Genes contained within DNA called coding sequences, code for polypeptides created during transcription and translation. The majority of DNA are non-coding sequences that perform other functions such as regulators of gene expression, introns, telomeres and genes for tRNAs.
Unique or single-copy genes include exons and introns
Genes for other RNA types do not code for proteins
Some sections of DNA act as regulators of gene expression
Telomeres at the ends of chromosomes do not code for proteins
Highly repetitive sequences serve no known function
The regions of DNA that do not code for proteins should be limited to regulators of gene expression, introns, telomeres and genes for tRNAs.

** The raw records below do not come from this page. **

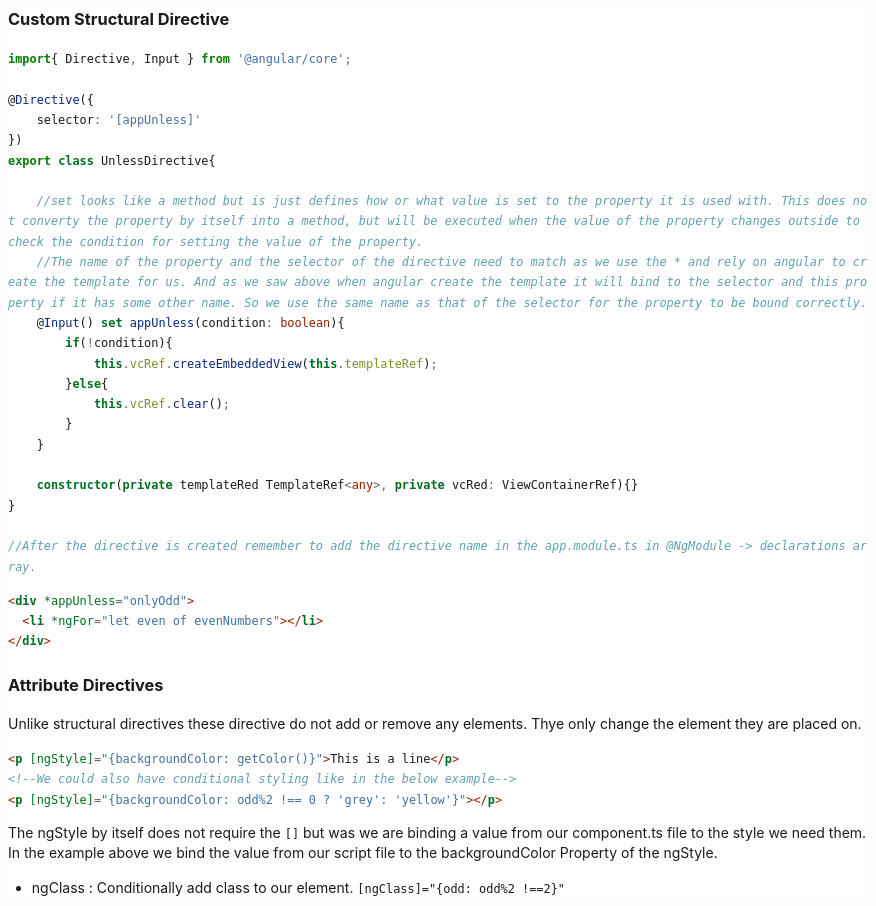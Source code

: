 ### Custom Structural Directive

```ts
import{ Directive, Input } from '@angular/core';

@Directive({
    selector: '[appUnless]'
})
export class UnlessDirective{

    //set looks like a method but is just defines how or what value is set to the property it is used with. This does not converty the property by itself into a method, but will be executed when the value of the property changes outside to check the condition for setting the value of the property.
    //The name of the property and the selector of the directive need to match as we use the * and rely on angular to create the template for us. And as we saw above when angular create the template it will bind to the selector and this property if it has some other name. So we use the same name as that of the selector for the property to be bound correctly.
    @Input() set appUnless(condition: boolean){
        if(!condition){
            this.vcRef.createEmbeddedView(this.templateRef);
        }else{
            this.vcRef.clear();
        }
    }

    constructor(private templateRed TemplateRef<any>, private vcRed: ViewContainerRef){}
}

//After the directive is created remember to add the directive name in the app.module.ts in @NgModule -> declarations array.
```

```html
<div *appUnless="onlyOdd">
  <li *ngFor="let even of evenNumbers"></li>
</div>
```

### Attribute Directives

Unlike structural directives these directive do not add or remove any elements. Thye only change the element they are placed on.

```html
<p [ngStyle]="{backgroundColor: getColor()}">This is a line</p>
<!--We could also have conditional styling like in the below example-->
<p [ngStyle]="{backgroundColor: odd%2 !== 0 ? 'grey': 'yellow'}"></p>
```

The ngStyle by itself does not require the `[]` but was we are binding a value from our component.ts file to the style we need them. In the example above we bind the value from our script file to the backgroundColor Property of the ngStyle.

- ngClass : Conditionally add class to our element.
  `[ngClass]="{odd: odd%2 !==2}"`
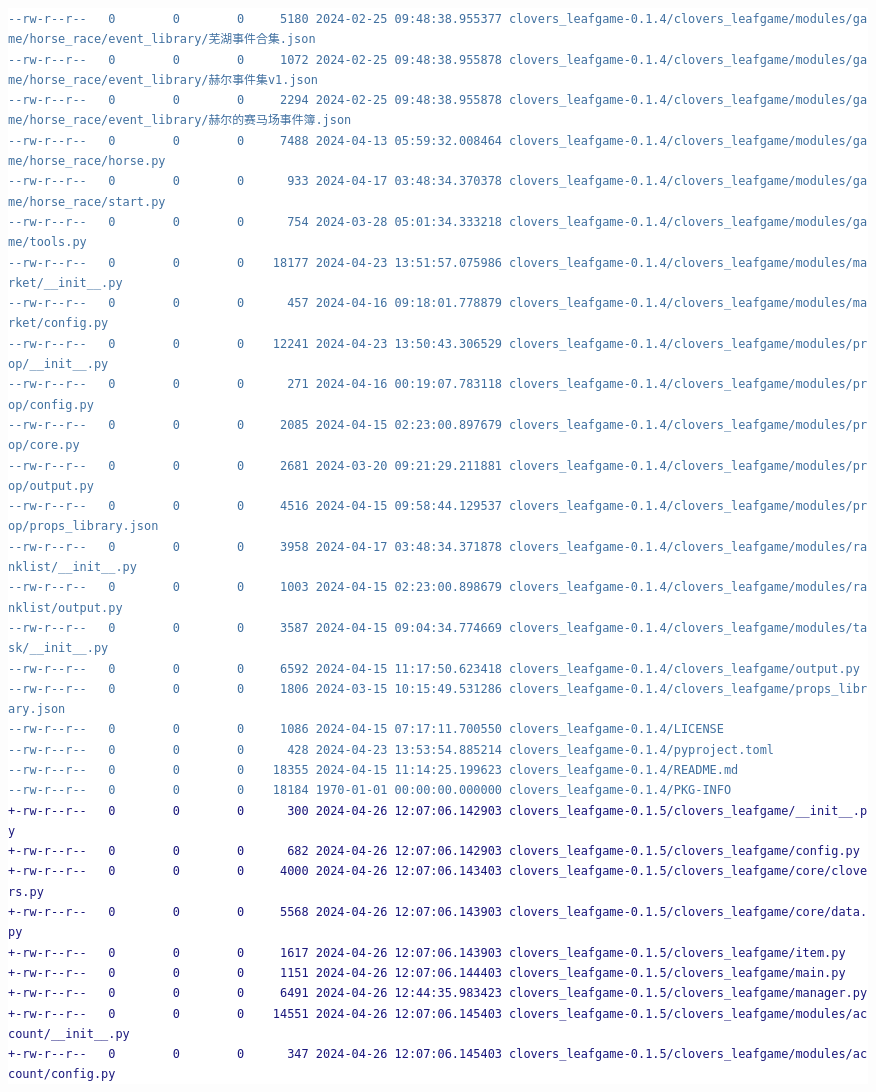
 ```diff
--rw-r--r--   0        0        0     5180 2024-02-25 09:48:38.955377 clovers_leafgame-0.1.4/clovers_leafgame/modules/game/horse_race/event_library/芜湖事件合集.json
--rw-r--r--   0        0        0     1072 2024-02-25 09:48:38.955878 clovers_leafgame-0.1.4/clovers_leafgame/modules/game/horse_race/event_library/赫尔事件集v1.json
--rw-r--r--   0        0        0     2294 2024-02-25 09:48:38.955878 clovers_leafgame-0.1.4/clovers_leafgame/modules/game/horse_race/event_library/赫尔的赛马场事件簿.json
--rw-r--r--   0        0        0     7488 2024-04-13 05:59:32.008464 clovers_leafgame-0.1.4/clovers_leafgame/modules/game/horse_race/horse.py
--rw-r--r--   0        0        0      933 2024-04-17 03:48:34.370378 clovers_leafgame-0.1.4/clovers_leafgame/modules/game/horse_race/start.py
--rw-r--r--   0        0        0      754 2024-03-28 05:01:34.333218 clovers_leafgame-0.1.4/clovers_leafgame/modules/game/tools.py
--rw-r--r--   0        0        0    18177 2024-04-23 13:51:57.075986 clovers_leafgame-0.1.4/clovers_leafgame/modules/market/__init__.py
--rw-r--r--   0        0        0      457 2024-04-16 09:18:01.778879 clovers_leafgame-0.1.4/clovers_leafgame/modules/market/config.py
--rw-r--r--   0        0        0    12241 2024-04-23 13:50:43.306529 clovers_leafgame-0.1.4/clovers_leafgame/modules/prop/__init__.py
--rw-r--r--   0        0        0      271 2024-04-16 00:19:07.783118 clovers_leafgame-0.1.4/clovers_leafgame/modules/prop/config.py
--rw-r--r--   0        0        0     2085 2024-04-15 02:23:00.897679 clovers_leafgame-0.1.4/clovers_leafgame/modules/prop/core.py
--rw-r--r--   0        0        0     2681 2024-03-20 09:21:29.211881 clovers_leafgame-0.1.4/clovers_leafgame/modules/prop/output.py
--rw-r--r--   0        0        0     4516 2024-04-15 09:58:44.129537 clovers_leafgame-0.1.4/clovers_leafgame/modules/prop/props_library.json
--rw-r--r--   0        0        0     3958 2024-04-17 03:48:34.371878 clovers_leafgame-0.1.4/clovers_leafgame/modules/ranklist/__init__.py
--rw-r--r--   0        0        0     1003 2024-04-15 02:23:00.898679 clovers_leafgame-0.1.4/clovers_leafgame/modules/ranklist/output.py
--rw-r--r--   0        0        0     3587 2024-04-15 09:04:34.774669 clovers_leafgame-0.1.4/clovers_leafgame/modules/task/__init__.py
--rw-r--r--   0        0        0     6592 2024-04-15 11:17:50.623418 clovers_leafgame-0.1.4/clovers_leafgame/output.py
--rw-r--r--   0        0        0     1806 2024-03-15 10:15:49.531286 clovers_leafgame-0.1.4/clovers_leafgame/props_library.json
--rw-r--r--   0        0        0     1086 2024-04-15 07:17:11.700550 clovers_leafgame-0.1.4/LICENSE
--rw-r--r--   0        0        0      428 2024-04-23 13:53:54.885214 clovers_leafgame-0.1.4/pyproject.toml
--rw-r--r--   0        0        0    18355 2024-04-15 11:14:25.199623 clovers_leafgame-0.1.4/README.md
--rw-r--r--   0        0        0    18184 1970-01-01 00:00:00.000000 clovers_leafgame-0.1.4/PKG-INFO
+-rw-r--r--   0        0        0      300 2024-04-26 12:07:06.142903 clovers_leafgame-0.1.5/clovers_leafgame/__init__.py
+-rw-r--r--   0        0        0      682 2024-04-26 12:07:06.142903 clovers_leafgame-0.1.5/clovers_leafgame/config.py
+-rw-r--r--   0        0        0     4000 2024-04-26 12:07:06.143403 clovers_leafgame-0.1.5/clovers_leafgame/core/clovers.py
+-rw-r--r--   0        0        0     5568 2024-04-26 12:07:06.143903 clovers_leafgame-0.1.5/clovers_leafgame/core/data.py
+-rw-r--r--   0        0        0     1617 2024-04-26 12:07:06.143903 clovers_leafgame-0.1.5/clovers_leafgame/item.py
+-rw-r--r--   0        0        0     1151 2024-04-26 12:07:06.144403 clovers_leafgame-0.1.5/clovers_leafgame/main.py
+-rw-r--r--   0        0        0     6491 2024-04-26 12:44:35.983423 clovers_leafgame-0.1.5/clovers_leafgame/manager.py
+-rw-r--r--   0        0        0    14551 2024-04-26 12:07:06.145403 clovers_leafgame-0.1.5/clovers_leafgame/modules/account/__init__.py
+-rw-r--r--   0        0        0      347 2024-04-26 12:07:06.145403 clovers_leafgame-0.1.5/clovers_leafgame/modules/account/config.py
```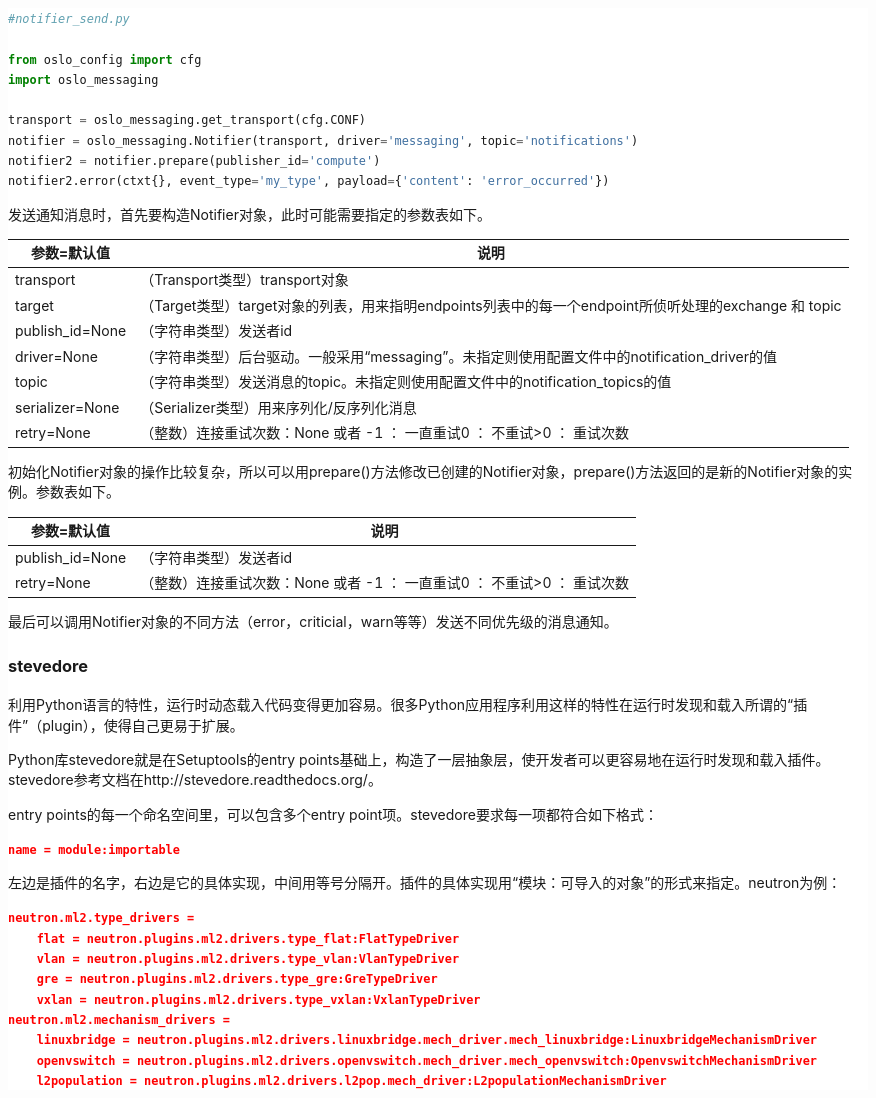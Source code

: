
 ```python
#notifier_send.py

from oslo_config import cfg
import oslo_messaging

transport = oslo_messaging.get_transport(cfg.CONF)
notifier = oslo_messaging.Notifier(transport, driver='messaging', topic='notifications')
notifier2 = notifier.prepare(publisher_id='compute')
notifier2.error(ctxt{}, event_type='my_type', payload={'content': 'error_occurred'})
```

发送通知消息时，首先要构造Notifier对象，此时可能需要指定的参数表如下。

| 参数=默认值     | 说明                                                         |
| --------------- | ------------------------------------------------------------ |
| transport       | （Transport类型）transport对象                               |
| target          | （Target类型）target对象的列表，用来指明endpoints列表中的每一个endpoint所侦听处理的exchange 和 topic |
| publish_id=None | （字符串类型）发送者id                                       |
| driver=None     | （字符串类型）后台驱动。一般采用“messaging”。未指定则使用配置文件中的notification_driver的值 |
| topic           | （字符串类型）发送消息的topic。未指定则使用配置文件中的notification_topics的值 |
| serializer=None | （Serializer类型）用来序列化/反序列化消息                    |
| retry=None      | （整数）连接重试次数：None 或者 -1 ： 一直重试0 ： 不重试>0 ： 重试次数 |

初始化Notifier对象的操作比较复杂，所以可以用prepare()方法修改已创建的Notifier对象，prepare()方法返回的是新的Notifier对象的实例。参数表如下。

| 参数=默认值     | 说明                                                         |
| --------------- | ------------------------------------------------------------ |
| publish_id=None | （字符串类型）发送者id                                       |
| retry=None      | （整数）连接重试次数：None 或者 -1 ： 一直重试0 ： 不重试>0 ： 重试次数 |

最后可以调用Notifier对象的不同方法（error，criticial，warn等等）发送不同优先级的消息通知。

### stevedore

利用Python语言的特性，运行时动态载入代码变得更加容易。很多Python应用程序利用这样的特性在运行时发现和载入所谓的“插件”（plugin），使得自己更易于扩展。

Python库stevedore就是在Setuptools的entry points基础上，构造了一层抽象层，使开发者可以更容易地在运行时发现和载入插件。stevedore参考文档在http://stevedore.readthedocs.org/。

entry points的每一个命名空间里，可以包含多个entry point项。stevedore要求每一项都符合如下格式：

```json
name = module:importable
```

左边是插件的名字，右边是它的具体实现，中间用等号分隔开。插件的具体实现用“模块：可导入的对象”的形式来指定。neutron为例：

```json
neutron.ml2.type_drivers =
    flat = neutron.plugins.ml2.drivers.type_flat:FlatTypeDriver
    vlan = neutron.plugins.ml2.drivers.type_vlan:VlanTypeDriver
    gre = neutron.plugins.ml2.drivers.type_gre:GreTypeDriver
    vxlan = neutron.plugins.ml2.drivers.type_vxlan:VxlanTypeDriver
neutron.ml2.mechanism_drivers =
    linuxbridge = neutron.plugins.ml2.drivers.linuxbridge.mech_driver.mech_linuxbridge:LinuxbridgeMechanismDriver
    openvswitch = neutron.plugins.ml2.drivers.openvswitch.mech_driver.mech_openvswitch:OpenvswitchMechanismDriver
    l2population = neutron.plugins.ml2.drivers.l2pop.mech_driver:L2populationMechanismDriver
```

Unique or single-copy genes include exons and introns
- exons code for mature mRNA which codes for polypeptides
- introns are transcribed into RNA, but then removed by enzymes which splice together exons into mature mRNA, which codes for polypeptides
Genes for other RNA types do not code for proteins
- code for tRNA
- code for rRNA
Some sections of DNA act as regulators of gene expression
- regulators are involved in switching genes on or off
Telomeres at the ends of chromosomes do not code for proteins
Highly repetitive sequences serve no known function
- also known as satellite DNA, constitute 5-45% of the genome
- sequences are 5-300 base pairs per repeat, and my be repeated up to 10,000 times per genome
- the function of repetitive DNA is not known
- since repetitive sequences vary from person to person, they are useful in DNA profiling, which allows for DNA fingerprinting to identify samples from individuals
The regions of DNA that do not code for proteins should be limited to regulators of gene expression, introns, telomeres and genes for tRNAs.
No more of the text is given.